Why Remote Contractors Who Write Well Get More Work
by Eric Hanson, Backend Developer at Clean Systems Consulting
In remote work, you are your words. The quality of how you write determines how much you are trusted, how clearly your value comes across, and how often you get hired.
The Invisible Equalizer
Technical contractors are hired for technical skills. But the evaluation of those skills — in a proposal, a discovery call, a proposal follow-up, a status update — happens largely in writing. And writing quality, for better or worse, is used as a proxy for clarity of thinking, professionalism, and judgment.
A client who has never seen your code reads your proposal and forms an opinion about you. The quality of that writing shapes the opinion significantly. A clear, specific, well-organized proposal from a moderately skilled contractor will often outperform a vague, poorly organized one from a more technically skilled competitor.

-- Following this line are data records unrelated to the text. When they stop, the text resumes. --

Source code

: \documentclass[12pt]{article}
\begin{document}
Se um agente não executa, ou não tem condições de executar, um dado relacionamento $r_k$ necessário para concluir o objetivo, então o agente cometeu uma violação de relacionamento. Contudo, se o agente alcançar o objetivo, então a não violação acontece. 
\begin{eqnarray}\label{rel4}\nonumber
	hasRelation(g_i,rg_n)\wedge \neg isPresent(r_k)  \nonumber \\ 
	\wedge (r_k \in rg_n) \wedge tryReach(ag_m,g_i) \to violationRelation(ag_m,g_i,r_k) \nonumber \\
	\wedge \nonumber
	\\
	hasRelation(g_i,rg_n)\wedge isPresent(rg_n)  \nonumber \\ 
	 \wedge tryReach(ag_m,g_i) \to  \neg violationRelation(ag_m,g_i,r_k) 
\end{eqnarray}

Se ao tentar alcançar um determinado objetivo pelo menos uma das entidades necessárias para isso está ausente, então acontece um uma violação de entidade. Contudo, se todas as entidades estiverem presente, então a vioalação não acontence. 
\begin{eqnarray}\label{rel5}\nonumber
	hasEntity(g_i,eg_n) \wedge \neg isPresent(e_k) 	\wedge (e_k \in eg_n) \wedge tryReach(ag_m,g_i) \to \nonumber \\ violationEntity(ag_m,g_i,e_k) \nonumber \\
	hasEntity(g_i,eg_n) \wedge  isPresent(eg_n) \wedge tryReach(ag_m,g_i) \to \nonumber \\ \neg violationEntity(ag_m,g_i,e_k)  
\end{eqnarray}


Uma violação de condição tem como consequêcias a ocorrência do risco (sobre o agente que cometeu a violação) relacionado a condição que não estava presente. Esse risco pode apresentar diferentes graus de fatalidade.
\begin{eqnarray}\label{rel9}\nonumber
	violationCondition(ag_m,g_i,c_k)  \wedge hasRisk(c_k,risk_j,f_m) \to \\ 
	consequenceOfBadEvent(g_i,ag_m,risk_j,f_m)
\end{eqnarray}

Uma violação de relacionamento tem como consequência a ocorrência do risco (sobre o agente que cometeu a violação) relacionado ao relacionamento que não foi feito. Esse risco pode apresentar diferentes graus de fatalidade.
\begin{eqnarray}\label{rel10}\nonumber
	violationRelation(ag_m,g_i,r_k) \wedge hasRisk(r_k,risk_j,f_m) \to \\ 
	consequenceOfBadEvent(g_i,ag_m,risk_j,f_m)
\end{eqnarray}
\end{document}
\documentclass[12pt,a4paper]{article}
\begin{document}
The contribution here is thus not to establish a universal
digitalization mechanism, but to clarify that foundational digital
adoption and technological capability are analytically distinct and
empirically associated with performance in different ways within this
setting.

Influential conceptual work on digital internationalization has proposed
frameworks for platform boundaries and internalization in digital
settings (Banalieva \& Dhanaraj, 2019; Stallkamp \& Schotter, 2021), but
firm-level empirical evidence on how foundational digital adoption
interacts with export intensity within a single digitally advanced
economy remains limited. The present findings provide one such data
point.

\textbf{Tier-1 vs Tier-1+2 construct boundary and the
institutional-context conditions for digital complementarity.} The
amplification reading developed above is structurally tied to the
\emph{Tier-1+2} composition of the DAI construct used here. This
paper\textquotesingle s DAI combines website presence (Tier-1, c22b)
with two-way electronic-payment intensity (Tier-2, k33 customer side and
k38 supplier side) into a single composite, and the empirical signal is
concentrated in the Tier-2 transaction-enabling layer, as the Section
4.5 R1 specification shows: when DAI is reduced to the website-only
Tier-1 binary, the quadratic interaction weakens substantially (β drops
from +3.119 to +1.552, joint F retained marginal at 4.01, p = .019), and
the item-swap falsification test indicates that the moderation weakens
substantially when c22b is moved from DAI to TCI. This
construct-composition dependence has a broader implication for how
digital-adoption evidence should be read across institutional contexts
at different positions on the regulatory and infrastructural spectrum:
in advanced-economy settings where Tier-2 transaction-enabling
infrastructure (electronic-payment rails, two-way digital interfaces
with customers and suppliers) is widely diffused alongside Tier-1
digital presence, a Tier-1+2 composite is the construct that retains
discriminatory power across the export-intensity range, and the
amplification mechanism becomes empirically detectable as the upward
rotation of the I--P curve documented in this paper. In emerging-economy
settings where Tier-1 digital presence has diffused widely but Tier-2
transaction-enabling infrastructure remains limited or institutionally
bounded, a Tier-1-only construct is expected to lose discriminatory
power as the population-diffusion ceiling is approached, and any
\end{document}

This is not entirely fair. It is entirely real.
What "Writes Well" Actually Means in This Context
Writing well for contractors is not about literary craft. It is about clarity, specificity, and precision in service of communication.
- Clear structure. The reader should know immediately what each section is about. The most important information comes first, not last.
- Specific language. "Built a payment integration using Stripe's PaymentIntent API for subscription billing" versus "worked on payment features." One is specific and memorable. One is not.
- Absence of filler. "I am a highly motivated professional with a passion for solving complex technical challenges and a proven track record of delivering results" — this is noise. It says nothing specific and reads as a performance rather than a communication.
- Correct mechanics. Not perfect grammar in every casual Slack message, but professional competence in formal communications like proposals, SOWs, and email.
The Specific Places Where Writing Quality Matters Most
Proposals. The document a client reads when they are deciding whether to respond. This is where writing quality has the highest leverage. A proposal that is well-organized, specific, and clearly addresses the client's problem will move forward. One that is vague, self-focused, and padded will not.
Status updates. A brief, clear status update is actually a writing task. Is the information structured? Is the key information visible first? Is the next step or ask clearly stated? These small pieces of writing happen constantly and accumulate into a client's impression of how professional and clear-headed you are.
Technical documentation. This is where most developers fall short. Good technical documentation is not comprehensive — it is useful. It explains the things that are not obvious, the decisions and their reasoning, the things the next person needs to know to work with this system.
Email. The tone, structure, and precision of your professional emails signal your level of professionalism as clearly as the work itself.
The Asymmetry of Writing Quality
Here is the uncomfortable truth: writing quality is noticed more when it is bad than when it is good. A client does not consciously think "that was a well-structured email." But they do notice when a proposal is hard to follow, when a status update buries the important information in the fourth paragraph, when a technical explanation requires three re-readings.
Poor writing creates friction in the professional relationship. Good writing is invisible — it just makes everything easier.
How to Get Better at It
Read your emails, proposals, and status updates before sending them. Once, quickly. Ask: what is the first thing the reader will understand? Is that the thing they most need to know?
The bar for most professional writing is not high. Clear, structured, specific, and not padded. That is enough to be in the top half of contractors in how communication is perceived.
In remote work, how you say things is as visible as what you deliver — and the contractors who write clearly are the ones clients trust with the complex work.